====== DATA UNDER STUDY ======

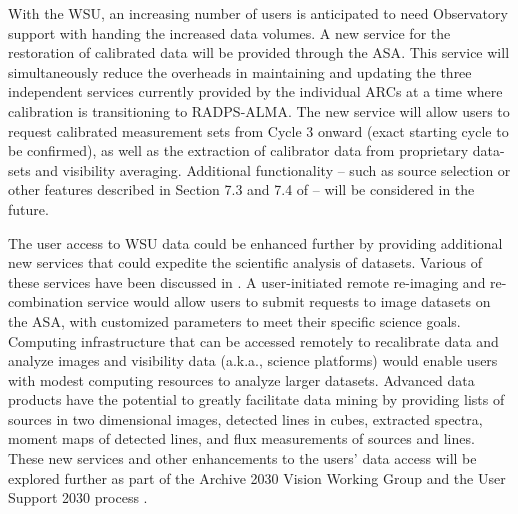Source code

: With the WSU, an increasing number of users is anticipated to need Observatory support with handing the increased data volumes.  A new service for the restoration of calibrated data will be provided through the \ac{ASA}. This service will simultaneously reduce the overheads in maintaining and updating the three independent services currently provided by the individual ARCs at a time where calibration is transitioning to RADPS-ALMA. The new service will allow users to request calibrated measurement sets from Cycle 3 onward (exact starting cycle to be confirmed), as well as the extraction of calibrator data from proprietary data-sets and visibility averaging. Additional functionality -- such as source selection or other features described in Section 7.3 and 7.4 of \cite{uid} -- will be considered in the future.

The user access to WSU data could be enhanced further by providing additional new services that could expedite the scientific analysis of datasets. Various of these services have been discussed in \cite{uid}. A user-initiated remote re-imaging and re-combination service would allow users to submit requests to image datasets on the ASA, with customized parameters to meet their specific science goals. Computing infrastructure that can be accessed remotely to recalibrate data and analyze images and visibility data (a.k.a., science platforms) would enable users with modest computing resources to analyze larger datasets. Advanced data products have the potential to greatly facilitate data mining by providing lists of sources in two dimensional images, detected lines in cubes, extracted spectra, moment maps of detected lines, and flux measurements of sources and lines. These new services and other enhancements to the users' data access will be explored further as part of the Archive 2030 Vision Working Group \cite{2030_archive_vision} and the User Support 2030 process \cite{2030_user_support}.


\newpage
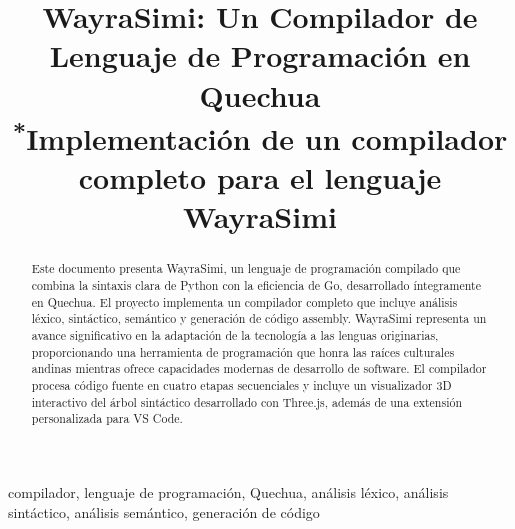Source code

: \documentclass[conference]{IEEEtran}
\begin{document}
\title{WayraSimi: Un Compilador de Lenguaje de Programación en Quechua\\
{\footnotesize \textsuperscript{*}Implementación de un compilador completo para el lenguaje WayraSimi}}

\author{
\and
{}
\and
{}
}

\maketitle

\begin{abstract}
Este documento presenta WayraSimi, un lenguaje de programación compilado que combina la sintaxis clara de Python con la eficiencia de Go, desarrollado íntegramente en Quechua. El proyecto implementa un compilador completo que incluye análisis léxico, sintáctico, semántico y generación de código assembly. WayraSimi representa un avance significativo en la adaptación de la tecnología a las lenguas originarias, proporcionando una herramienta de programación que honra las raíces culturales andinas mientras ofrece capacidades modernas de desarrollo de software. El compilador procesa código fuente en cuatro etapas secuenciales y incluye un visualizador 3D interactivo del árbol sintáctico desarrollado con Three.js, además de una extensión personalizada para VS Code.
\end{abstract}

\begin{IEEEkeywords}
compilador, lenguaje de programación, Quechua, análisis léxico, análisis sintáctico, análisis semántico, generación de código
\end{IEEEkeywords}
\end{document}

======

Since the listing holds pictures, return everything else in it exactly and omit those.

**SOLUTION:**
Source code

: With the WSU, an increasing number of users is anticipated to need Observatory support with handing the increased data volumes.  A new service for the restoration of calibrated data will be provided through the \ac{ASA}. This service will simultaneously reduce the overheads in maintaining and updating the three independent services currently provided by the individual ARCs at a time where calibration is transitioning to RADPS-ALMA. The new service will allow users to request calibrated measurement sets from Cycle 3 onward (exact starting cycle to be confirmed), as well as the extraction of calibrator data from proprietary data-sets and visibility averaging. Additional functionality -- such as source selection or other features described in Section 7.3 and 7.4 of \cite{uid} -- will be considered in the future.

The user access to WSU data could be enhanced further by providing additional new services that could expedite the scientific analysis of datasets. Various of these services have been discussed in \cite{uid}. A user-initiated remote re-imaging and re-combination service would allow users to submit requests to image datasets on the ASA, with customized parameters to meet their specific science goals. Computing infrastructure that can be accessed remotely to recalibrate data and analyze images and visibility data (a.k.a., science platforms) would enable users with modest computing resources to analyze larger datasets. Advanced data products have the potential to greatly facilitate data mining by providing lists of sources in two dimensional images, detected lines in cubes, extracted spectra, moment maps of detected lines, and flux measurements of sources and lines. These new services and other enhancements to the users' data access will be explored further as part of the Archive 2030 Vision Working Group \cite{2030_archive_vision} and the User Support 2030 process \cite{2030_user_support}.


\newpage
Source code

: \documentclass[conference]{IEEEtran}
\begin{document}
\title{WayraSimi: Un Compilador de Lenguaje de Programación en Quechua\\
{\footnotesize \textsuperscript{*}Implementación de un compilador completo para el lenguaje WayraSimi}}

\author{
\and
{}
\and
{}
}

\maketitle

\begin{abstract}
Este documento presenta WayraSimi, un lenguaje de programación compilado que combina la sintaxis clara de Python con la eficiencia de Go, desarrollado íntegramente en Quechua. El proyecto implementa un compilador completo que incluye análisis léxico, sintáctico, semántico y generación de código assembly. WayraSimi representa un avance significativo en la adaptación de la tecnología a las lenguas originarias, proporcionando una herramienta de programación que honra las raíces culturales andinas mientras ofrece capacidades modernas de desarrollo de software. El compilador procesa código fuente en cuatro etapas secuenciales y incluye un visualizador 3D interactivo del árbol sintáctico desarrollado con Three.js, además de una extensión personalizada para VS Code.
\end{abstract}

\begin{IEEEkeywords}
compilador, lenguaje de programación, Quechua, análisis léxico, análisis sintáctico, análisis semántico, generación de código
\end{IEEEkeywords}
\end{document}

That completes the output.